NASA InSight lander sets its burrowing 'Mole' onto Mars

We can dig it.

Amanda Kooser
Freelance writer Amanda C. Kooser covers gadgets and tech news with a twist for CNET. When not wallowing in weird gear and iPad apps for cats, she can be found tinkering with her 1956 DeSoto.
Amanda Kooser
2 min read

The InSight lander put the Mole into position this week.


Seismometer? Check. Seismometer cover? Done. NASA's InSight lander has now knocked another big task off its to-do list.
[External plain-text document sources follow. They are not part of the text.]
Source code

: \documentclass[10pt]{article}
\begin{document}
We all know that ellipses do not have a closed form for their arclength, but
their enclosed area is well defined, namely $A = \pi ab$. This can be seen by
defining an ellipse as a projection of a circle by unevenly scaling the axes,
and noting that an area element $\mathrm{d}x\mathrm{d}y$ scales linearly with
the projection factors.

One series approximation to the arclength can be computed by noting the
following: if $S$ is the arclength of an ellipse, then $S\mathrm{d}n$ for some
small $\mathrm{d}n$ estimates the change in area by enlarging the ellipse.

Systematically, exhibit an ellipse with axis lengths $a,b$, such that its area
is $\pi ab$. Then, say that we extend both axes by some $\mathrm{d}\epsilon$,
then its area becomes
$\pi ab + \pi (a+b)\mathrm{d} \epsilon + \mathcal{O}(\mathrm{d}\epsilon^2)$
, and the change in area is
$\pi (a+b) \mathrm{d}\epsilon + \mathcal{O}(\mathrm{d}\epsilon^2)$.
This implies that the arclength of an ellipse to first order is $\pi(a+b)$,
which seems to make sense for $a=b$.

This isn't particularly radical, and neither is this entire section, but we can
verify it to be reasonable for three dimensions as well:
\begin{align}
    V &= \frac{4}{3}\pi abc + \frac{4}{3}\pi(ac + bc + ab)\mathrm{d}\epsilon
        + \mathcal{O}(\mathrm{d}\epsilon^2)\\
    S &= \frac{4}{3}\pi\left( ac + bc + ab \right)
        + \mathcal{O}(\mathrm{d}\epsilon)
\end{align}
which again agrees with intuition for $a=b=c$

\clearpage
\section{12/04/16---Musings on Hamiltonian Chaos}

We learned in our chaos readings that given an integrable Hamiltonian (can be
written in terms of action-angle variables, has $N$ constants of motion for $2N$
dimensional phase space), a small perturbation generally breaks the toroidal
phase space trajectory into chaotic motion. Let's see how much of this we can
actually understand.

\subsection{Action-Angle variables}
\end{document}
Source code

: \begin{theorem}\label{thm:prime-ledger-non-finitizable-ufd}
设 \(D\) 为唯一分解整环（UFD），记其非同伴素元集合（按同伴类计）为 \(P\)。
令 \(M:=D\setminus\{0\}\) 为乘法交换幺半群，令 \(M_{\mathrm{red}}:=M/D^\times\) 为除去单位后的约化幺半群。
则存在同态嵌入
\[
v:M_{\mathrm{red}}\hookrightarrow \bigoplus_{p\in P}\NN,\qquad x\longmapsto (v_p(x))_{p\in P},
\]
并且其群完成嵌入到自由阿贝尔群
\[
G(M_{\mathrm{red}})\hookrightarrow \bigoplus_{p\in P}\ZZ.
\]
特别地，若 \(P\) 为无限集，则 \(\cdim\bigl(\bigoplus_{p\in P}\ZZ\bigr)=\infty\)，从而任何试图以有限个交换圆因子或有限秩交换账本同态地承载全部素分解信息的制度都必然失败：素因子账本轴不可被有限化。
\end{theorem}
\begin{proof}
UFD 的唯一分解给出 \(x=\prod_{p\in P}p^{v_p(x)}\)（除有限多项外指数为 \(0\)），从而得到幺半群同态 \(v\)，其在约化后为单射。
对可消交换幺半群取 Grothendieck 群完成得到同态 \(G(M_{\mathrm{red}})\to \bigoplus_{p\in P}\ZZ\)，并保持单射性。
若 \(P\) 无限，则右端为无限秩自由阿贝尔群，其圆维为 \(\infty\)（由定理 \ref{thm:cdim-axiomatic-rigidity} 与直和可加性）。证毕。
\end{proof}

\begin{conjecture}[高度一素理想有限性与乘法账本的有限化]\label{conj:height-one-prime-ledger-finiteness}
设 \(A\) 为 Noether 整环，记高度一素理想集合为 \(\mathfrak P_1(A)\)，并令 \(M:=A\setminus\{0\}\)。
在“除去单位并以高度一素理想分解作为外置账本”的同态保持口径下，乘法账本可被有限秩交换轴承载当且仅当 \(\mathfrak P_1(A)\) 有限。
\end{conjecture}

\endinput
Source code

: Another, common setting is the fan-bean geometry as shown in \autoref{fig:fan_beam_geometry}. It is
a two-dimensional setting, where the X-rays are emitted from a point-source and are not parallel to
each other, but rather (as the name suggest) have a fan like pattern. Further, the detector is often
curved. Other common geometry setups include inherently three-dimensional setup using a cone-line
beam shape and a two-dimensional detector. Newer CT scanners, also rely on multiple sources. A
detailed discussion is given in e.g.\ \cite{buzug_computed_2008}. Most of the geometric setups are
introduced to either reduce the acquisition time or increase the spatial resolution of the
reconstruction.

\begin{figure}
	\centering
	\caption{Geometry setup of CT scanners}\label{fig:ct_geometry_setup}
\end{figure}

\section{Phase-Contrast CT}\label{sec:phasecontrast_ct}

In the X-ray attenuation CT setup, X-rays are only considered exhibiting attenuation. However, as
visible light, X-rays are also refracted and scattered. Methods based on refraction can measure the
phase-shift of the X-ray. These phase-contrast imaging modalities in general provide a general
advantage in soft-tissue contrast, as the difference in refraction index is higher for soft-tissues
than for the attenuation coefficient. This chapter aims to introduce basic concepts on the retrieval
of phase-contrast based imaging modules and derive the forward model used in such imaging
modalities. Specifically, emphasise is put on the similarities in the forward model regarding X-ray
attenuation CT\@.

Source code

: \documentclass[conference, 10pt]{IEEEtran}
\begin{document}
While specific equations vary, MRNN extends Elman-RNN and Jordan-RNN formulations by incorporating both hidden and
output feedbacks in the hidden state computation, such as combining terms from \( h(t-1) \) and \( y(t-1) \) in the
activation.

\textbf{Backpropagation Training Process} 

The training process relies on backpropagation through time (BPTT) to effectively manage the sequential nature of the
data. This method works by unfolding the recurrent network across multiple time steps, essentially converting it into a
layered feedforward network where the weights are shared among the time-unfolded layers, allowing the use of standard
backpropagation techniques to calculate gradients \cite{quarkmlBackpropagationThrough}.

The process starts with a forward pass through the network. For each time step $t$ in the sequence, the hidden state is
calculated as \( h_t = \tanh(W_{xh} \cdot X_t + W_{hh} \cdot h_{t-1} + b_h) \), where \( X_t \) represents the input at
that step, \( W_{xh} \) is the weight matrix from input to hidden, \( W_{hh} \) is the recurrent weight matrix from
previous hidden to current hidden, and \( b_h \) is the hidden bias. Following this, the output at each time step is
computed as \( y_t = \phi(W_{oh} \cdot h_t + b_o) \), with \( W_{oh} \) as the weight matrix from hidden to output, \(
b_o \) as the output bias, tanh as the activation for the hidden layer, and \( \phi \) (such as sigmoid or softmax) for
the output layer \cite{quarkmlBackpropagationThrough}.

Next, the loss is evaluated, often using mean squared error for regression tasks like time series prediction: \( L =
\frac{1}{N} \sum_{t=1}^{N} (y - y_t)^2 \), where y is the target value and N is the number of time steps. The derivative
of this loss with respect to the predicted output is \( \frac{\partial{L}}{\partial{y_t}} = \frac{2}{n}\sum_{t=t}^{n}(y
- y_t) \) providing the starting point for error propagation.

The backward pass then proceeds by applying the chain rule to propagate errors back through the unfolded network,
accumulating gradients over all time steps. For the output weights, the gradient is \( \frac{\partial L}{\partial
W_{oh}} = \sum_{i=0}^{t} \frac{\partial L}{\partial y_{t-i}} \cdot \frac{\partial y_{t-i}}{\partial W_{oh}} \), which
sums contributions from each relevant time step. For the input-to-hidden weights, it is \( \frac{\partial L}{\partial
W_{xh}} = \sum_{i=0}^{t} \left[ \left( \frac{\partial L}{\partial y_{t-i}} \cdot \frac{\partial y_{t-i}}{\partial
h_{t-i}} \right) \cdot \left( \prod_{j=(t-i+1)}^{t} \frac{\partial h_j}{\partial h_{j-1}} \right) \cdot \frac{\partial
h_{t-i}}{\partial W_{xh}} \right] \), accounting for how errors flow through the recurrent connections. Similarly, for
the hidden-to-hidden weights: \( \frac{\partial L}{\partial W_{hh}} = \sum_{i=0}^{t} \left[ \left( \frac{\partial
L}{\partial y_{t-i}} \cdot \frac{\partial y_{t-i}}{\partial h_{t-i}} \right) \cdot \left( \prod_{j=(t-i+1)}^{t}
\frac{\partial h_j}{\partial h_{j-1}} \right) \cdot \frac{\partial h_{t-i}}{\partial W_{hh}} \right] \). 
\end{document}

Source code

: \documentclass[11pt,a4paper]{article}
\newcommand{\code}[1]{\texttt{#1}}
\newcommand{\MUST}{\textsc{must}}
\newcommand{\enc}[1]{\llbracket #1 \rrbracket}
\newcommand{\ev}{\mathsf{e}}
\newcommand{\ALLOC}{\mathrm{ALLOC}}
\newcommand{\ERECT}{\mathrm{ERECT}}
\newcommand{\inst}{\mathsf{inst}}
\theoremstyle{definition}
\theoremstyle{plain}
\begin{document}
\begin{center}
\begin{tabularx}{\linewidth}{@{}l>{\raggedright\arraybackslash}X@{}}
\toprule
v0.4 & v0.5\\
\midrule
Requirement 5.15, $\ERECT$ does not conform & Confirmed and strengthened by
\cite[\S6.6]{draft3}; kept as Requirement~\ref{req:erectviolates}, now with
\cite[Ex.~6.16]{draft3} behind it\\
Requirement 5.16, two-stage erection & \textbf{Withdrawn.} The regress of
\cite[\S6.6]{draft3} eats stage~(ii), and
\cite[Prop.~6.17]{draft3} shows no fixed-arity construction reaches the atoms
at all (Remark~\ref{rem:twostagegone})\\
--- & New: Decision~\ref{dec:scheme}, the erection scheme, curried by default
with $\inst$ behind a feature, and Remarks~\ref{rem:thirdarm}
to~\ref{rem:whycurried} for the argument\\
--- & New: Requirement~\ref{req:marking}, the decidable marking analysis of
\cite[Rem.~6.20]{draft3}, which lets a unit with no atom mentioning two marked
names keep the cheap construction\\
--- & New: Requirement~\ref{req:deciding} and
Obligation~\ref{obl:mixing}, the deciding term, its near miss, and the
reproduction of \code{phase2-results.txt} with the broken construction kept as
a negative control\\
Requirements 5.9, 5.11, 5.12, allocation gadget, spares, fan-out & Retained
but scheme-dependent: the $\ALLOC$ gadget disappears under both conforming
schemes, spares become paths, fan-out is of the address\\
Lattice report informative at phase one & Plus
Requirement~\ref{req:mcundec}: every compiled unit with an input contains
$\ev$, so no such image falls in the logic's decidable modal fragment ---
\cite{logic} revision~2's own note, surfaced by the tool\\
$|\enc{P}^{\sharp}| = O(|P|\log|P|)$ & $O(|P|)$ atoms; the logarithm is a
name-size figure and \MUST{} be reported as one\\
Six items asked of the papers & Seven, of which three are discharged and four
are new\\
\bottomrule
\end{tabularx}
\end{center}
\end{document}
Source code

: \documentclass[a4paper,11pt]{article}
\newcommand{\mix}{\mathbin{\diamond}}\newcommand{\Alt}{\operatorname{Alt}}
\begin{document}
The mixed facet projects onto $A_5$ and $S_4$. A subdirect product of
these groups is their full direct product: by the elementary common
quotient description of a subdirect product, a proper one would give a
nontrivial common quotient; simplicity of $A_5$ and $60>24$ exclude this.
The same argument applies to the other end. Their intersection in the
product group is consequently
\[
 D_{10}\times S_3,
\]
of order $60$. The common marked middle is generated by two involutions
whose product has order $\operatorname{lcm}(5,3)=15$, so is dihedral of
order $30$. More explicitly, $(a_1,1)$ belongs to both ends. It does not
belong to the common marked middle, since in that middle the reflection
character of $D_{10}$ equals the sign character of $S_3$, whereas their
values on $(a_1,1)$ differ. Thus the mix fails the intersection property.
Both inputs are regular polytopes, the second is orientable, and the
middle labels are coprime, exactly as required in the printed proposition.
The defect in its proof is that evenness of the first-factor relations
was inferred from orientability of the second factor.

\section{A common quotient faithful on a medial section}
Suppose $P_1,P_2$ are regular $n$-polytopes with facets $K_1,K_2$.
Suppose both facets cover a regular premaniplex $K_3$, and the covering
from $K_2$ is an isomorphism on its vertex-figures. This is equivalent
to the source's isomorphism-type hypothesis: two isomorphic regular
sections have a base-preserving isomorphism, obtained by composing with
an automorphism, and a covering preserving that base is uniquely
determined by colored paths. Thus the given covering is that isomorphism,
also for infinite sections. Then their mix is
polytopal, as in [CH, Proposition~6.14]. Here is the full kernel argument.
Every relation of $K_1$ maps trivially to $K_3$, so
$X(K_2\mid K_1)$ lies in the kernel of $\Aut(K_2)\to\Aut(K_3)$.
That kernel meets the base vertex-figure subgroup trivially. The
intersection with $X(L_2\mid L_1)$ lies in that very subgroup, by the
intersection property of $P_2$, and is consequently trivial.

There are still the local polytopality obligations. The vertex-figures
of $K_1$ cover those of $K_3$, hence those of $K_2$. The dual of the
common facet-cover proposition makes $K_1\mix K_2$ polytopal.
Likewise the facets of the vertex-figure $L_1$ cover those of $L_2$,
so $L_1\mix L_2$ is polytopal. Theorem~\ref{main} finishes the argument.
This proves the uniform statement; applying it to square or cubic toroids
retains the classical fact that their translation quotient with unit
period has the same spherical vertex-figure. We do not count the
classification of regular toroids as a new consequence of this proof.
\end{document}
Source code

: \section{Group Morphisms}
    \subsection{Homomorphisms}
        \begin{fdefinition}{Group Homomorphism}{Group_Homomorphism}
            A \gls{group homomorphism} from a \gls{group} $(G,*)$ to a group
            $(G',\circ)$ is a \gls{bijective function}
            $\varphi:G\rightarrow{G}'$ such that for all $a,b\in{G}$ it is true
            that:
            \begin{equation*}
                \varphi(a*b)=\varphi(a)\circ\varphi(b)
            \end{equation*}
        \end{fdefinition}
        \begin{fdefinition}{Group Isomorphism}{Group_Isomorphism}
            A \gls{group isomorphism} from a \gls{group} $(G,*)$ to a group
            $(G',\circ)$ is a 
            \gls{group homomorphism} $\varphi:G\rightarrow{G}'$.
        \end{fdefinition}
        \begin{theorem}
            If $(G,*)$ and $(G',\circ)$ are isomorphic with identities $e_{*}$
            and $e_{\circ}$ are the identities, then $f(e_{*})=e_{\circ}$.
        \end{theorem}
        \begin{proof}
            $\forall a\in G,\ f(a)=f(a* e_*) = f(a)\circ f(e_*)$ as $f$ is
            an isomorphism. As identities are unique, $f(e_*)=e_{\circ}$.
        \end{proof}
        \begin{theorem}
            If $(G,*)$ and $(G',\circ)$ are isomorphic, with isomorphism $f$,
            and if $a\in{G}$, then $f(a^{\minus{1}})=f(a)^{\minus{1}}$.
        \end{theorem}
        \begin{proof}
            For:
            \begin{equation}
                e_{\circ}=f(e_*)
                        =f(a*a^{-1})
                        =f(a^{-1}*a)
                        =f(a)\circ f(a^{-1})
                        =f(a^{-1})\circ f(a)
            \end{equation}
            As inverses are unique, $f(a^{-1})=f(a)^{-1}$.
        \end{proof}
It successfully set its ambitious heat probe onto the dusty surface of Mars on Tuesday.

The Heat Flow and Physical Properties Probe, HP3 for short, will act like a robotic mole and burrow into the ground using a self-hammering spike, hopefully reaching a depth of up to 16 feet (5 meters). The German Aerospace Center (DLR) developed the probe and refers to it by the nickname "Mole."

NASA tweeted a look at the process of moving Mole, which involved grasping the instrument with InSight's claw on the end of its robotic arm. A GIF shows the arm placing the probe on a spot near where the seismometer sits.

Mole will measure the heat emanating from the interior of Mars to help scientists determine the source of the heat and how similar Mars is to Earth. InSight is also listening for marsquakes with its seismometer as part of its mission to learn more about the formation of rocky planets.

The heat flow probe will burrow down over the coming weeks, taking the planet's temperature as it goes. 

"We hope that the Mole will not encounter any large rocks on its way into the subsurface," said Mole principal investigator Tilman Spohn from the DLR Institute of Planetary Research.

InSight's all-systems-go Mars accomplishments are a bright spot of good news coming from the Red Planet at a time when NASA's long-lived Opportunity rover seems to have reached the end of its own epic mission. Oppy's time may be over, but InSight's is just getting started.